Microsoft hat mit der Einführung einer neuen KI-basierten Funktion namens „Recall“ begonnen – und löst damit erneut heftige Diskussionen über Datenschutz und Privatsphäre aus. Die Funktion macht alle paar Sekunden automatisch Screenshots vom Bildschirm des Nutzers und speichert diese lokal auf dem Gerät.

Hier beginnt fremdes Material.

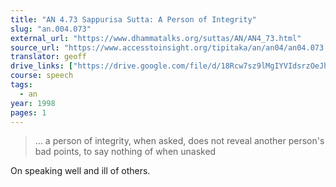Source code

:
 ```yaml
---
title: "AN 4.73 Sappurisa Sutta: A Person of Integrity"
slug: "an.004.073"
external_url: "https://www.dhammatalks.org/suttas/AN/AN4_73.html"
source_url: "https://www.accesstoinsight.org/tipitaka/an/an04/an04.073.than.html"
translator: geoff
drive_links: ["https://drive.google.com/file/d/18Rcw7sz9lMgIYVIdsrzOeJhtDGnBXBzk/view?usp=drivesdk"]
course: speech
tags:
  - an
year: 1998
pages: 1
---
```


> … a person of integrity, when asked, does not reveal another person's bad points, to say nothing of when unasked

On speaking well and ill of others.

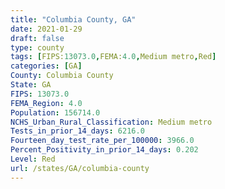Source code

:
 ```yaml
---
title: "Columbia County, GA"
date: 2021-01-29
draft: false
type: county
tags: [FIPS:13073.0,FEMA:4.0,Medium metro,Red]
categories: [GA]
County: Columbia County
State: GA
FIPS: 13073.0
FEMA_Region: 4.0
Population: 156714.0
NCHS_Urban_Rural_Classification: Medium metro
Tests_in_prior_14_days: 6216.0
Fourteen_day_test_rate_per_100000: 3966.0
Percent_Positivity_in_prior_14_days: 0.202
Level: Red
url: /states/GA/columbia-county
---
```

„Recall“ ist Bestandteil der neuen Copilot+ Funktionen und wird derzeit im Vorschau-Modus für ausgewählte Nutzer von Microsofts AI-PCs sowie Mitglieder des Windows Insider Testprogramms bereitgestellt. Während Microsoft die weltweite Einführung plant, müssen Nutzerinnen und Nutzer in der EU sich voraussichtlich bis Ende 2025 gedulden – vermutlich wegen strengerer Datenschutzvorgaben.
Was macht „Recall“ genau?
Die Funktion soll es ermöglichen, vergangene Aktivitäten auf dem PC leicht wiederzufinden – egal ob geöffnete Dateien, durchsuchte Webseiten, E-Mails oder Bilder. Microsoft bewirbt „Recall“ als persönlichen digitalen Assistenten mit Gedächtnis: Wer sich etwa vor einigen Tagen ein rotes Kleid in einem Online-Shop angesehen hat, kann mit der Funktion genau nachvollziehen, auf welcher Seite es war.
Die aufgenommenen Bildschirmfotos werden lokal gespeichert. Nutzer müssen die Funktion ausdrücklich aktivieren (Opt-in) und können sie jederzeit pausieren oder einzelne Screenshots löschen. Auch lässt sich festlegen, welche Programme von „Recall“ einbezogen werden dürfen. Der private Modus von Browsern wie Edge oder Chrome wird standardmäßig nicht erfasst.
Datenschützer schlagen Alarm
Trotz dieser Sicherheitsmaßnahmen gibt es massive Bedenken. Datenschutzexperte Dr. Kris Shrishak, der bereits im vergangenen Jahr vor dem Tool gewarnt hatte, sieht in „Recall“ weiterhin ein hohes Risiko: „Auch Informationen über Dritte, die nicht eingewilligt haben, werden erfasst und verarbeitet“, erklärt er.
Besonders kritisch sei, dass Nachrichten und Bilder aus E-Mails oder Messenger-Diensten wie WhatsApp mitgespeichert werden. Dies sei zwar technisch vergleichbar mit einem selbst aufgenommenen Screenshot, doch durch die automatische und kontinuierliche Erfassung entstehe ein völlig neues Überwachungsniveau.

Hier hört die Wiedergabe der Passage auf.